**Your assignment:**
Output every entry exactly as written, but omit the pictures.

Stored entries
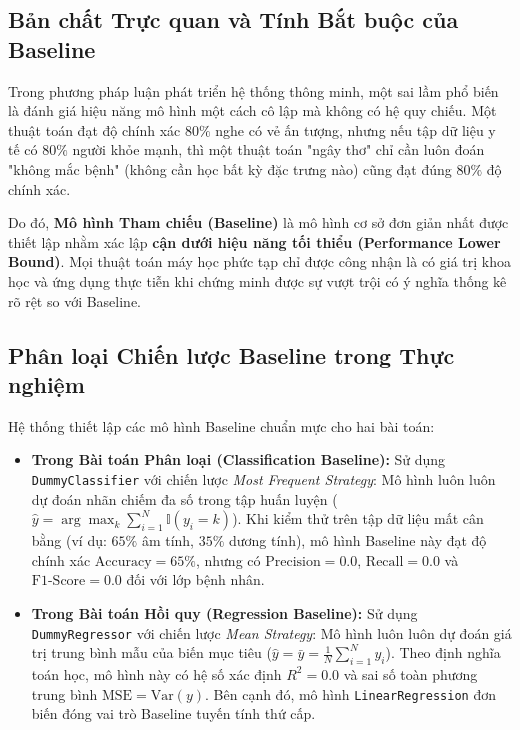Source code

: \documentclass[12pt,a4paper]{report}
\begin{document}
\subsection{Bản chất Trực quan và Tính Bắt buộc của Baseline}
Trong phương pháp luận phát triển hệ thống thông minh, một sai lầm phổ biến là đánh giá hiệu năng mô hình một cách cô lập mà không có hệ quy chiếu. Một thuật toán đạt độ chính xác $80\%$ nghe có vẻ ấn tượng, nhưng nếu tập dữ liệu y tế có $80\%$ người khỏe mạnh, thì một thuật toán "ngây thơ" chỉ cần luôn đoán "không mắc bệnh" (không cần học bất kỳ đặc trưng nào) cũng đạt đúng $80\%$ độ chính xác.

Do đó, \textbf{Mô hình Tham chiếu (Baseline)} là mô hình cơ sở đơn giản nhất được thiết lập nhằm xác lập \textbf{cận dưới hiệu năng tối thiểu (Performance Lower Bound)}. Mọi thuật toán máy học phức tạp chỉ được công nhận là có giá trị khoa học và ứng dụng thực tiễn khi chứng minh được sự vượt trội có ý nghĩa thống kê rõ rệt so với Baseline.

\subsection{Phân loại Chiến lược Baseline trong Thực nghiệm}
Hệ thống thiết lập các mô hình Baseline chuẩn mực cho hai bài toán:
\begin{itemize}[leftmargin=1.5em]
    \item \textbf{Trong Bài toán Phân loại (Classification Baseline):}
    Sử dụng \texttt{DummyClassifier} với chiến lược \textit{Most Frequent Strategy}: Mô hình luôn luôn dự đoán nhãn chiếm đa số trong tập huấn luyện ($\hat{y} = \arg\max_k \sum_{i=1}^N \mathbb{I}(y_i = k)$). Khi kiểm thử trên tập dữ liệu mất cân bằng (ví dụ: $65\%$ âm tính, $35\%$ dương tính), mô hình Baseline này đạt độ chính xác $\text{Accuracy} = 65\%$, nhưng có $\text{Precision} = 0.0$, $\text{Recall} = 0.0$ và $\text{F1-Score} = 0.0$ đối với lớp bệnh nhân.
    
    \item \textbf{Trong Bài toán Hồi quy (Regression Baseline):}
    Sử dụng \texttt{DummyRegressor} với chiến lược \textit{Mean Strategy}: Mô hình luôn luôn dự đoán giá trị trung bình mẫu của biến mục tiêu ($\hat{y} = \bar{y} = \frac{1}{N}\sum_{i=1}^N y_i$). Theo định nghĩa toán học, mô hình này có hệ số xác định $R^2 = 0.0$ và sai số toàn phương trung bình $\text{MSE} = \text{Var}(y)$. Bên cạnh đó, mô hình \texttt{LinearRegression} đơn biến đóng vai trò Baseline tuyến tính thứ cấp.
\end{itemize}
\end{document}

**Your solution:**
Source code

: \documentclass[12pt,a4paper]{report}
\begin{document}
\subsection{Bản chất Trực quan và Tính Bắt buộc của Baseline}
Trong phương pháp luận phát triển hệ thống thông minh, một sai lầm phổ biến là đánh giá hiệu năng mô hình một cách cô lập mà không có hệ quy chiếu. Một thuật toán đạt độ chính xác $80\%$ nghe có vẻ ấn tượng, nhưng nếu tập dữ liệu y tế có $80\%$ người khỏe mạnh, thì một thuật toán "ngây thơ" chỉ cần luôn đoán "không mắc bệnh" (không cần học bất kỳ đặc trưng nào) cũng đạt đúng $80\%$ độ chính xác.

Do đó, \textbf{Mô hình Tham chiếu (Baseline)} là mô hình cơ sở đơn giản nhất được thiết lập nhằm xác lập \textbf{cận dưới hiệu năng tối thiểu (Performance Lower Bound)}. Mọi thuật toán máy học phức tạp chỉ được công nhận là có giá trị khoa học và ứng dụng thực tiễn khi chứng minh được sự vượt trội có ý nghĩa thống kê rõ rệt so với Baseline.

\subsection{Phân loại Chiến lược Baseline trong Thực nghiệm}
Hệ thống thiết lập các mô hình Baseline chuẩn mực cho hai bài toán:
\begin{itemize}[leftmargin=1.5em]
    \item \textbf{Trong Bài toán Phân loại (Classification Baseline):}
    Sử dụng \texttt{DummyClassifier} với chiến lược \textit{Most Frequent Strategy}: Mô hình luôn luôn dự đoán nhãn chiếm đa số trong tập huấn luyện ($\hat{y} = \arg\max_k \sum_{i=1}^N \mathbb{I}(y_i = k)$). Khi kiểm thử trên tập dữ liệu mất cân bằng (ví dụ: $65\%$ âm tính, $35\%$ dương tính), mô hình Baseline này đạt độ chính xác $\text{Accuracy} = 65\%$, nhưng có $\text{Precision} = 0.0$, $\text{Recall} = 0.0$ và $\text{F1-Score} = 0.0$ đối với lớp bệnh nhân.
    
    \item \textbf{Trong Bài toán Hồi quy (Regression Baseline):}
    Sử dụng \texttt{DummyRegressor} với chiến lược \textit{Mean Strategy}: Mô hình luôn luôn dự đoán giá trị trung bình mẫu của biến mục tiêu ($\hat{y} = \bar{y} = \frac{1}{N}\sum_{i=1}^N y_i$). Theo định nghĩa toán học, mô hình này có hệ số xác định $R^2 = 0.0$ và sai số toàn phương trung bình $\text{MSE} = \text{Var}(y)$. Bên cạnh đó, mô hình \texttt{LinearRegression} đơn biến đóng vai trò Baseline tuyến tính thứ cấp.
\end{itemize}
\end{document}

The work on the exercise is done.